By pulling tens of millions of healthy people into the pool of the insured, it makes it possible to offer somewhat reasonable rates to people who are entering the high-risk categories in older age. Millions of people benefit when they get sick because they have insurance they would not have bought on the free market with their own disposable income.
That’s the good part. The bad part is that you are probably insured by a corporation whose first reaction to you making a claim is to seek any and all rationales to deny you coverage. Maybe you made an error when you filled out your paperwork. If you did, your premium payments may turn out to have been completely in vain. Wouldn’t be nice to have a law that says that any insurance company that has accepted your monthly premium payments must refund that money if they ultimately rule that you were never eligible for insurance in the first place?
The truth is that you pay money for health insurance but your insurer doesn’t want to pay for your health care if you actually require it. They want your premium payment, but they don’t want to give you anything in return for it. They have armies of bureaucrats whose entire reason for being is to deny you coverage. They stand between you and your doctor, seeking to kill you rather than prolong your life at their expense.
Is that something you want to pay for? Why would you want to pay for that? I have no health insurance because I cannot afford it. And I sure as hell don’t want to take what little money I have and give it to someone who would rather see my die quickly than present a drain on their coffers. I think everyone feels similarly.
I do not see any reason for health care to be something that is insured. I should pay for my health care while I am working so that I don’t have to worry about it when I retire. I should have health care coverage, not insurance. Other than those few that die suddenly, all of us get ill and decline and require expensive care. Why insure against a near certainty? It doesn’t even make sense. I might as well buy insurance against the Sun rising in the East tomorrow. I know it will happen eventually, why would anyone bet against it?
It simply doesn’t make any sense to have a system of for-profit employer-based heath insurance. Employers shouldn’t be responsible for the health care of their employees, and we shouldn’t be forced to buy insurance against the inevitable from people that want us to die much more than they want to pay our claims.

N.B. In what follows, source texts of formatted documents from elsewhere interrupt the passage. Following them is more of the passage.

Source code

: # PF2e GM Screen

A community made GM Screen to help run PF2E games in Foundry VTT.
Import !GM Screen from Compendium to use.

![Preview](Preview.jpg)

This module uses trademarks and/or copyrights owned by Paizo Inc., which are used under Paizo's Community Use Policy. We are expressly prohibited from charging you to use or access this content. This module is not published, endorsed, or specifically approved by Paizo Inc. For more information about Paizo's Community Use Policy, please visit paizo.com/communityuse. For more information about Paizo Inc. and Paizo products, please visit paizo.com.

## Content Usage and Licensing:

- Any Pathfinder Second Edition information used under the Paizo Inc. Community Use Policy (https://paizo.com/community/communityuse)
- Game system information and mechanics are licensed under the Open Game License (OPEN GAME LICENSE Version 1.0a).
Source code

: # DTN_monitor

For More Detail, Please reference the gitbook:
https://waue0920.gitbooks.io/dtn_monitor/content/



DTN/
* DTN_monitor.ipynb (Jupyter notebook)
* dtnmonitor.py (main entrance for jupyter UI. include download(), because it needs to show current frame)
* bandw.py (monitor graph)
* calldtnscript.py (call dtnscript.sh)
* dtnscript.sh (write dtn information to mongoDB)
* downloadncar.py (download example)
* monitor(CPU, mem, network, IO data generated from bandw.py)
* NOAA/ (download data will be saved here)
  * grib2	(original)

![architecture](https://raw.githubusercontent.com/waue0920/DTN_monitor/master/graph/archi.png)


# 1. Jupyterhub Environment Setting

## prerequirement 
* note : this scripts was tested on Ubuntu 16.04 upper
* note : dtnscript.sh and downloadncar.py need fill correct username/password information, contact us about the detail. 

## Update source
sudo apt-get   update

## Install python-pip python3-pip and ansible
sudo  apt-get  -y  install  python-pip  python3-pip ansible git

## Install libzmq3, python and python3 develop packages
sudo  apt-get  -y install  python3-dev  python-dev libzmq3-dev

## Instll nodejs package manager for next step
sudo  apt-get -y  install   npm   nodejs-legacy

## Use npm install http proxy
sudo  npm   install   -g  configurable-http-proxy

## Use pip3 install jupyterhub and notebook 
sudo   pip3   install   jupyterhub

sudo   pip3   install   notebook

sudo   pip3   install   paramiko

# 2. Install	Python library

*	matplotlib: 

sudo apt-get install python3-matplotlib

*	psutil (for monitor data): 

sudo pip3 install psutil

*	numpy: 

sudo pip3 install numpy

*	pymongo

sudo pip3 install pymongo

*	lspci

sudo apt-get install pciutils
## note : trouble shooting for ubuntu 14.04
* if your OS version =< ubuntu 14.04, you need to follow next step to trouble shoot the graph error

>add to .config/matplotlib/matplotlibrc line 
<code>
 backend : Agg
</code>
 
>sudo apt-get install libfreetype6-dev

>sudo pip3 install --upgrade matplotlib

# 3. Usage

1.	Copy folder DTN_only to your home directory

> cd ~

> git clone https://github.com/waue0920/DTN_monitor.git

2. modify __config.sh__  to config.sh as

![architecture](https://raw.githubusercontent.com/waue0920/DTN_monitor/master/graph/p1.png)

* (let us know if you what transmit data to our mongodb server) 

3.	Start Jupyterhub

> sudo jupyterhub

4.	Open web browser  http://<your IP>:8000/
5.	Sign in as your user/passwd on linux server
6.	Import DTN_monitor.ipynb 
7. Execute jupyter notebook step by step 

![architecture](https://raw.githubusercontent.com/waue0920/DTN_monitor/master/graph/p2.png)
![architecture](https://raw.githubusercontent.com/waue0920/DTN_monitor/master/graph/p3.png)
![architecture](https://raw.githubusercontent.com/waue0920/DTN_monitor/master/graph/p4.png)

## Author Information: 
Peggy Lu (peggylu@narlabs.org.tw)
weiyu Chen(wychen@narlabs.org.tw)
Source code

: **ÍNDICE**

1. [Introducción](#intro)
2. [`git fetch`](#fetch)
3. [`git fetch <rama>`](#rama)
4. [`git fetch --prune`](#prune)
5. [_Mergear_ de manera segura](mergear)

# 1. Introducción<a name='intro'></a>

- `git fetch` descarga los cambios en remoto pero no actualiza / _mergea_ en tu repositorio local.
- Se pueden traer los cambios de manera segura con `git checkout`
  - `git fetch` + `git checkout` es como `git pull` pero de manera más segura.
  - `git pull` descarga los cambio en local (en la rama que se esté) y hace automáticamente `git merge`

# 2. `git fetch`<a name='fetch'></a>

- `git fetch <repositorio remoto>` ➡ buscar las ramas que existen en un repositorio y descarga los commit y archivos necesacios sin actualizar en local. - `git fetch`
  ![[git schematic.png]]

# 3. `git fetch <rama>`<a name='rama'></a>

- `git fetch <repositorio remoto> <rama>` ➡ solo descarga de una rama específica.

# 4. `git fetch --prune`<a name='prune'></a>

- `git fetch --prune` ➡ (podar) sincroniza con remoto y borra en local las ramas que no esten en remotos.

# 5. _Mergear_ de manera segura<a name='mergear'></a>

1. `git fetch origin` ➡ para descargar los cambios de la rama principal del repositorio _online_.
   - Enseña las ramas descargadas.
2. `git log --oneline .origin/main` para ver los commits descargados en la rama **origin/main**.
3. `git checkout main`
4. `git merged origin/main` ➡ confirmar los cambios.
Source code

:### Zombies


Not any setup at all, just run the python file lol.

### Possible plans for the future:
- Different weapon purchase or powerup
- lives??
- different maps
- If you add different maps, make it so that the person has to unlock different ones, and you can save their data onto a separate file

Yeah, give me a public option. If you try to force me to buy insurance from people that want me dead, I’m not going to do it even if you subsidize it. But why are we forced to even discuss this? No other industrialized nation fetishizes corporatism to the degree we do. It’s ludicrously expensive and it’s plainly immoral. A single-payer plan is so obvious that Congress is forced to disallow all debate about single-payer to even have a chance of passing a stupid health care plan that will cover 97% of the people. If they pass it, which I hope they do, it will be needlessly expensive and it will still deny coverage to millions. And it will still involve corporations insuring people who they wish would just die.